*** Opening of Data provided ***

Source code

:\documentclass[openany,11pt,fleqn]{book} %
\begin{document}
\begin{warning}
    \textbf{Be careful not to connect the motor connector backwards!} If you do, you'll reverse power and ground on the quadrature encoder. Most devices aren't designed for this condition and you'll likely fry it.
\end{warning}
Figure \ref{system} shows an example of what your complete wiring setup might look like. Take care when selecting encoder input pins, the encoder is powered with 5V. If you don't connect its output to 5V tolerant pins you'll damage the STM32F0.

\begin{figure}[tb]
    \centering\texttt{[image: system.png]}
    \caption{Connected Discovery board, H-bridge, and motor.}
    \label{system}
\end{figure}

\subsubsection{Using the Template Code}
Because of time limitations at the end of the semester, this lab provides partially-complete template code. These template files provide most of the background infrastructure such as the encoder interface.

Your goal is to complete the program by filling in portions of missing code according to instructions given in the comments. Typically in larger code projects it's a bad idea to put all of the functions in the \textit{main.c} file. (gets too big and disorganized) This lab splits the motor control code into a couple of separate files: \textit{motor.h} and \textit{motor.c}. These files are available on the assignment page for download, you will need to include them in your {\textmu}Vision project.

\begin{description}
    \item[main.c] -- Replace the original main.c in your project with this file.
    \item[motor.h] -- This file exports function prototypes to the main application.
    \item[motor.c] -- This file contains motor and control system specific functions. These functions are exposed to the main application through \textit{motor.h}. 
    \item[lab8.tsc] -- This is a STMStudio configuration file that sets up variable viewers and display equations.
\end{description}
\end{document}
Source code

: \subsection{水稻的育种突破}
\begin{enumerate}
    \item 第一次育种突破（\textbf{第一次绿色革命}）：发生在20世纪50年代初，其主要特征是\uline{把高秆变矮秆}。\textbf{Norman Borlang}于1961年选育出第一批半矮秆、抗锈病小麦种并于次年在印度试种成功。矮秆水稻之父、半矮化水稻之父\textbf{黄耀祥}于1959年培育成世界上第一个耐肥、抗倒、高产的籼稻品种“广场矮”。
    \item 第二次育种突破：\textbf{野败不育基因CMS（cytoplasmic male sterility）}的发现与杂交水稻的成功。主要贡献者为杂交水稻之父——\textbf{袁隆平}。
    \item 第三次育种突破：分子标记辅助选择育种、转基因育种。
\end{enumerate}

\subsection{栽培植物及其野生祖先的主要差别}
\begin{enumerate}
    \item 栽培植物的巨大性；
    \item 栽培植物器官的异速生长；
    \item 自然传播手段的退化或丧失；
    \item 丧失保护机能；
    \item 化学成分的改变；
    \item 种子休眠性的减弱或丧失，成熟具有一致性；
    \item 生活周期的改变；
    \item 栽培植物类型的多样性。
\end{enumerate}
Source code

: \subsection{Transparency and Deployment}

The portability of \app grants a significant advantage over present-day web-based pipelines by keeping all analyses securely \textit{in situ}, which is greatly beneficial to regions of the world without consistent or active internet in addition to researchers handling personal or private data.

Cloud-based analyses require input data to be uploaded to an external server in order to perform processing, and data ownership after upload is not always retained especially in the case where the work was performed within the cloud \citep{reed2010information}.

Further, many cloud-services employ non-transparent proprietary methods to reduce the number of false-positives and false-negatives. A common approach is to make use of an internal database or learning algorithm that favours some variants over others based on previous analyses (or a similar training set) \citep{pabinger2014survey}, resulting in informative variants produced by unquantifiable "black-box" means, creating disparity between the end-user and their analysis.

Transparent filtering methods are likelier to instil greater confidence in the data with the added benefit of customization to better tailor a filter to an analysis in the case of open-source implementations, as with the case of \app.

*** Close of Data provided ***

#### What is required:
Look above for lines with the word "description" and copy them all.

#### Output for this exercise:
\begin{description}
\end{description}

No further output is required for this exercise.